Hazal'ın koluna girmiş olan Sevda'ya bakıyordu şimdi. Kırmızı bir bluz ve beyaz bir pantolon giymişti. Elif onun da sözlerinde kötü bir niyet sezmemişti ama onun daha fazla kalmaya niyeti yoktu. Üstelik Ali olan bu buluşması çok farklı yerlere çekilebilirdi. Bu muhabbetin içine dahil olamazdı.

"Bilemiyorum." O zamana kadar sessiz kalan Ali söz almıştı bu sefer. Şaşkınlığı sesine yansımış biraz tereddütle cevap vermişti.

Elif, hesap sorar bakışlarla ona doğru yöneldi. Evet burada suçu yoktu. Onların buraya geleceğini bilemezdi. Ama sebep olmuştu işte. Sevimli kaşları gerilmişti. Yine onun yüzünden istemediği bir duruma düşmüştü. Kim bilir onların hakkında ne düşüneceklerdi.

"Üzgünüm ama benim gitmem gerek. Babama sözüm var."

Aklına gelen en basit yalan buydu. Aslında yalan da sayılmazdı. Babasına bir sözü vardı gerçekten.

"Öyle mi? Üzüldüm. Başka sefere o zaman. Ama mutlaka görüşelim." diye küçük bir  uyarıda bulunmuştu Sevda. Elif bunu duymamazlıktan geldi. Öyle bir niyeti yoktu.

"İnşallah. Size iyi günler."

Yine de herkesin söylediği gibi umut dolu bir cümle ile veda etmişti onlara. Daha fazla da  uzatmadan geldiği yöne doğru ilerlemeye başladı. Adımları ise ondan daha hızlı koşuyor gibiydi. Olduğundan daha hırslı, kızgın bir şekilde hem de.

Resmen kendi elleriyle yakalanmıştı. Ali ile arasında  onların düşündüğü gibi bir şey yoktu. Ama içlerine bir şüphe tohumu ekilmişti. Kendi eliyle sağlamıştı bunu. Şimdi ne diye hayıflanıyordu?

Üstelik birde babası vardı. Onunla bugün görüşmeliydi. Belki bugün onun gönlünü alabilirdi. Dolmuşa bindiğinde çantasından telefonu çıkardı. Hızlıca babasını aradı. Kısa bir beklemeden sonra karşı taraftan ses geldi.

"Efendim." Bu kadar mı? Başka zaman olsa ona güzel sözcükler söylerdi. Demek ki birileri fazla sinirlenmiş. 

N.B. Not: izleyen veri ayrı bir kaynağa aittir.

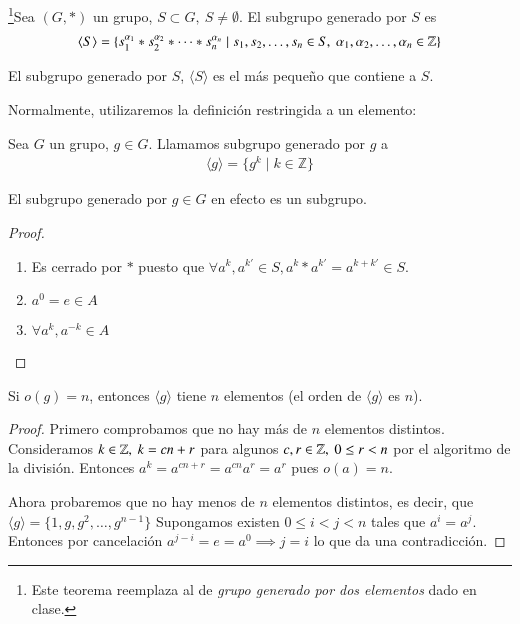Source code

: \begin{dfn}
	\footnote{Este teorema reemplaza al de \textit{grupo generado por dos elementos} dado en clase.}Sea $(G, \ast)$ un grupo, $S \subset G,\ S \neq \emptyset$. El subgrupo generado por $S$ es
	\begin{align}
	\langle S \rangle = \{s_1^{\alpha_1} \ast s_2^{\alpha_2} \ast \dots \ast s_n^{\alpha_n} \mid s_1, s_2, \dots, s_n \in S,\ \alpha_1, \alpha_2, \dots, \alpha_n \in \mathbb{Z} \}
	\end{align}
\end{dfn}

\begin{pro}
	El subgrupo generado por $S$, $\langle S \rangle$ es el más pequeño que contiene a $S$.
\end{pro}


Normalmente, utilizaremos la definición restringida a un elemento:

\begin{dfn}
	\label{dfn:subgrupogenerado}
	Sea $G$ un grupo, $g \in G$. Llamamos subgrupo generado por $g$ a
	\begin{align}
		\langle g \rangle = \{g^k \mid k \in \mathbb{Z}\}
	\end{align}
\end{dfn}

\begin{pro}
	El subgrupo generado por $g \in G$ en efecto es un subgrupo.
\end{pro}

\begin{proof}$ $\newline
	\begin{enumerate}
		\item Es cerrado por $\ast$ puesto que $\forall a^k, a^{k'} \in S, a^k \ast a^{k'} = a^{k + k'} \in S$.
		\item $a^0 = e \in A$
		\item $\forall a^{k}, a^{-k} \in A$
	\end{enumerate}
\end{proof}

\begin{pro}
	Si $o(g) = n$, entonces $\langle g \rangle$ tiene $n$ elementos (el orden de $\langle g \rangle$ es $n$).
\end{pro}

\begin{proof}
	Primero comprobamos que no hay más de $n$ elementos distintos. Consideramos $k \in \Z,\ k = cn + r$ para algunos $c, r \in \Z,\ 0 \leq r < n$ por el algoritmo de la división. Entonces $a^k = a^{cn + r} = a^{cn} a^{r} = a^{r}$ pues $o(a) = n$.
	
	Ahora probaremos que no hay menos de $n$ elementos distintos, es decir, que $\langle g \rangle = \{1, g, g^2, \dots, g^{n-1}\}$ Supongamos existen $0 \leq i < j < n$ tales que $a^i = a^j$. Entonces por cancelación $a^{j - i} = e = a^0 \implies j = i$ lo que da una contradicción.
\end{proof}


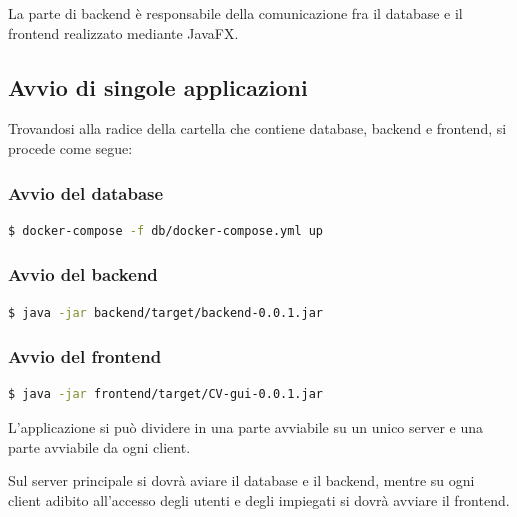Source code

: \documentclass{report}
\begin{document}
  La parte di backend è responsabile della comunicazione fra il database e il frontend realizzato mediante JavaFX. 

  \subsection{Avvio di singole applicazioni}
  Trovandosi alla radice della cartella che contiene database, backend e frontend, si procede come segue:
  \subsubsection{Avvio del database}

  \begin{lstlisting}[language=bash]
  $ docker-compose -f db/docker-compose.yml up
  \end{lstlisting}    

  \subsubsection{Avvio del backend}

  \begin{lstlisting}[language=bash]
  $ java -jar backend/target/backend-0.0.1.jar
  \end{lstlisting}  

  \subsubsection{Avvio del frontend}

  \begin{lstlisting}[language=bash]
  $ java -jar frontend/target/CV-gui-0.0.1.jar
  \end{lstlisting}  


  L'applicazione si può dividere in una parte avviabile su un unico server e una parte avviabile da ogni client.

  Sul server principale si dovrà aviare il database e il backend, mentre su ogni client adibito all'accesso degli utenti e degli impiegati si dovrà avviare il frontend.
\end{document}
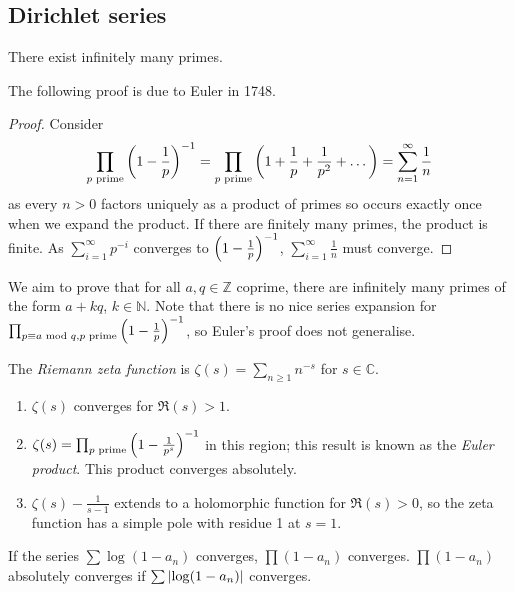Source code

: \subsection{Dirichlet series}
\begin{theorem}[Euclid]
    There exist infinitely many primes.
\end{theorem}
The following proof is due to Euler in 1748.
\begin{proof}
    Consider
    \[ \prod_{p \text{ prime}} \qty(1 - \frac{1}{p})^{-1} = \prod_{p \text{ prime}} \qty(1 + \frac{1}{p} + \frac{1}{p^2} + \dots) = \sum_{n=1}^\infty \frac{1}{n} \]
    as every \( n > 0 \) factors uniquely as a product of primes so occurs exactly once when we expand the product.
    If there are finitely many primes, the product is finite.
    As \( \sum_{i=1}^\infty p^{-i} \) converges to \( \qty(1 - \frac{1}{p})^{-1} \), \( \sum_{i=1}^\infty \frac{1}{n} \) must converge.
\end{proof}
We aim to prove that for all \( a, q \in \mathbb Z \) coprime, there are infinitely many primes of the form \( a + kq \), \( k \in \mathbb N \).
Note that there is no nice series expansion for \( \prod_{p \equiv a \text{ mod } q, p \text{ prime}} \qty(1 - \frac{1}{p})^{-1} \), so Euler's proof does not generalise.
\begin{definition}
    The \emph{Riemann zeta function} is \( \zeta(s) = \sum_{n \geq 1} n^{-s} \) for \( s \in \mathbb C \).
\end{definition}
\begin{proposition}
    \begin{enumerate}
        \item \( \zeta(s) \) converges for \( \Re(s) > 1 \).
        \item \( \zeta(s) = \prod_{p \text{ prime}} \qty(1 - \frac{1}{p^s})^{-1} \) in this region; this result is known as the \emph{Euler product}.
        This product converges absolutely.
        \item \( \zeta(s) - \frac{1}{s - 1} \) extends to a holomorphic function for \( \Re(s) > 0 \), so the zeta function has a simple pole with residue 1 at \( s = 1 \).
    \end{enumerate}
\end{proposition}
If the series \( \sum \log(1 - a_n) \) converges, \( \prod (1 - a_n) \) converges.
\( \prod (1 - a_n) \) absolutely converges if \( \sum \abs{\log(1-a_n)} \) converges.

"Alo. Baba. Neredesin sen?"

"Meydandayım. Neden?"

İşte bu. Şükürler olsun. Şansı bu sefer dönmüştü.

"Bende Meydan'a geliyorum. Bekle beni tamam mı? Bugün beraber biraz vakit geçirelim. Söz verdiğim gibi."

Babasının buna sevindiğini görmese de anlayabiliyordu. Onun bu mutluluğu yaşamasına izin verecekti. 

"İyi bekliyorum seni."

Telefonu kapatmıştı. Sonunda güzel bir gün geçirebilecekti. En azından günün kalanı öyle geçecekti. Hava çok sıcaktı bugün ama içinde ılık bir yağmurun serinliği vardı. Huzurluydu.

Meydan Park'ına inince biraz yürüdü. Sonunda babasını bir bankta otururken gördü. Elinde gazete vardı. Birde kalemi olduğuna göre bulmaca çözüyor diye düşündü Elif. Hemen yanına gitmedi. Geriye dönüp arkasından ilerledi. Kollarını babasının boynuna dolayıp yanağından öptü.